Pour ma part, grâce à l’éducation merveilleuse de mes parents qui m’ont appris la liberté, la tolérance, l’humour, la curiosité, l’art de ne jamais m’ennuyer, de ne jamais envier, de pas juger, mais d’être heureuse, de savoir argumenter et d’aimer réfléchir, j’ai décidé, et depuis longtemps, peut-être même depuis mon enfance, de nourrir uniquement mon loup du bien, c’est à dire la joie, la positivité, l’amour, le partage, la gaieté, la solidarité, l’humilité, la vérité, la compassion, la foi, l’espoir, la générosité, l’empathie, la gentillesse, la paix, la sérénité.

Des valeurs nécessaires pour vaincre les personnes qui préfèrent nourrir leur loup du mal qui ne vit que de jalousie, de colère, d’agressivité, de cupidité, de tristesse, de regrets, de fierté, de honte, d’avidité, d’infériorité… La liste, hélas, pourrait être encore plus longue…

Je ne sais pas pourquoi, mais j’attire souvent la jalousie. La jalousie féminine, j’entends. Le vent de liberté qui souffle autour de moi doit les agacer. Elles ne savent pas comment me maîtriser. Très rapidement, elles doivent comprendre qu’elles n’existent pas pour moi car je n’aime que les femmes douces, gentilles, drôles,intelligentes et quand je dis intelligentes, je parle de l’intelligence du coeur bien sûr, l’intelligence de la vie, pas de celle des éventuels diplômes qui ne sont d’ailleurs pas le signe d’une intelligence, mais juste le signe que ces diplômés étaient parfaits pour être formatés.

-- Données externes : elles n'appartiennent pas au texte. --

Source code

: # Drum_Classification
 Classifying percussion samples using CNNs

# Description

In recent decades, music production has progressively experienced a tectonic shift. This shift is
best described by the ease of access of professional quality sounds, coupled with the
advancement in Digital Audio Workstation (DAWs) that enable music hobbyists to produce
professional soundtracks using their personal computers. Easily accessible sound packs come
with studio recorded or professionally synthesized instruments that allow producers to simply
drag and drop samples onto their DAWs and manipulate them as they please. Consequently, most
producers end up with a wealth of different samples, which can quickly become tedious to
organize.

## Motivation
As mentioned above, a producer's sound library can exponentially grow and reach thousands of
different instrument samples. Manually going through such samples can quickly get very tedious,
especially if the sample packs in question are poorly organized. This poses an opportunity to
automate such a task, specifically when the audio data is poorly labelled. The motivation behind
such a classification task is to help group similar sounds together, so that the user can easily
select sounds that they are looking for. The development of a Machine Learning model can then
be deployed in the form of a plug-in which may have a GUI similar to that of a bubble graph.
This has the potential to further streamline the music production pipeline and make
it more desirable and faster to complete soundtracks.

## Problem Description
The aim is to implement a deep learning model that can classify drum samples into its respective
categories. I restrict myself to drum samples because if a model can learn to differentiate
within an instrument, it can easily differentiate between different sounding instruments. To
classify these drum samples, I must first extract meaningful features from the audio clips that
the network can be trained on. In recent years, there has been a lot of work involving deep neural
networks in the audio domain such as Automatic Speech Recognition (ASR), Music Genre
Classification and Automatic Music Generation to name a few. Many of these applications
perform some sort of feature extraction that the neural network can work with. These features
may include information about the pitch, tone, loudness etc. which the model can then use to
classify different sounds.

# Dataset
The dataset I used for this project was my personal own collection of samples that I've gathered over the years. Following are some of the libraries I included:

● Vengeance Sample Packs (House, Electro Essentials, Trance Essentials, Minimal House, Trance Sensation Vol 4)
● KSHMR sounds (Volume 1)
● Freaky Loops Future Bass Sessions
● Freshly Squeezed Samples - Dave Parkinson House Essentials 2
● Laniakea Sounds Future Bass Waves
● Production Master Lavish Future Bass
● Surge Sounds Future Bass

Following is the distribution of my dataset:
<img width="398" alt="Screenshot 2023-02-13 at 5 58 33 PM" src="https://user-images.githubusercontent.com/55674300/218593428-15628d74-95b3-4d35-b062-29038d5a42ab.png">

À la petite école, déjà, j’avais 7 ans, deux filles de mon âge m’ont passé une corde autour du cou et l’ont serrée chacune d’un côté pour me faire mourir car j’étais meilleure qu’elle à la corde à sauter. J’ai dû mon salut grâce à la maîtresse qui m’a vue m’évanouir et m’a portée immédiatement, le cou en sang, chez mes parents qui vivaient juste en face. Plus tard, je ne compte pas le nombre de femmes, assistantes des patrons pour lesquels j’ai travaillé, directrices artistiques, éditrices, attachées de presse, qui m’ont mis des bâtons dans les roues lors de ma carrière professionnelle. Par chance, j’ai toujours été sauvée par des femmes intelligentes, c’est drôle, mais celles-là m’adorent. C’est d’ailleurs un bon texte : tu m’aimes, je sais que tu es une femme bien, équilibrée, heureuse, intéressante, tu ne m’aimes pas, je sais que ça ne va pas fort pour toi. Je suis comme un révélateur psychique !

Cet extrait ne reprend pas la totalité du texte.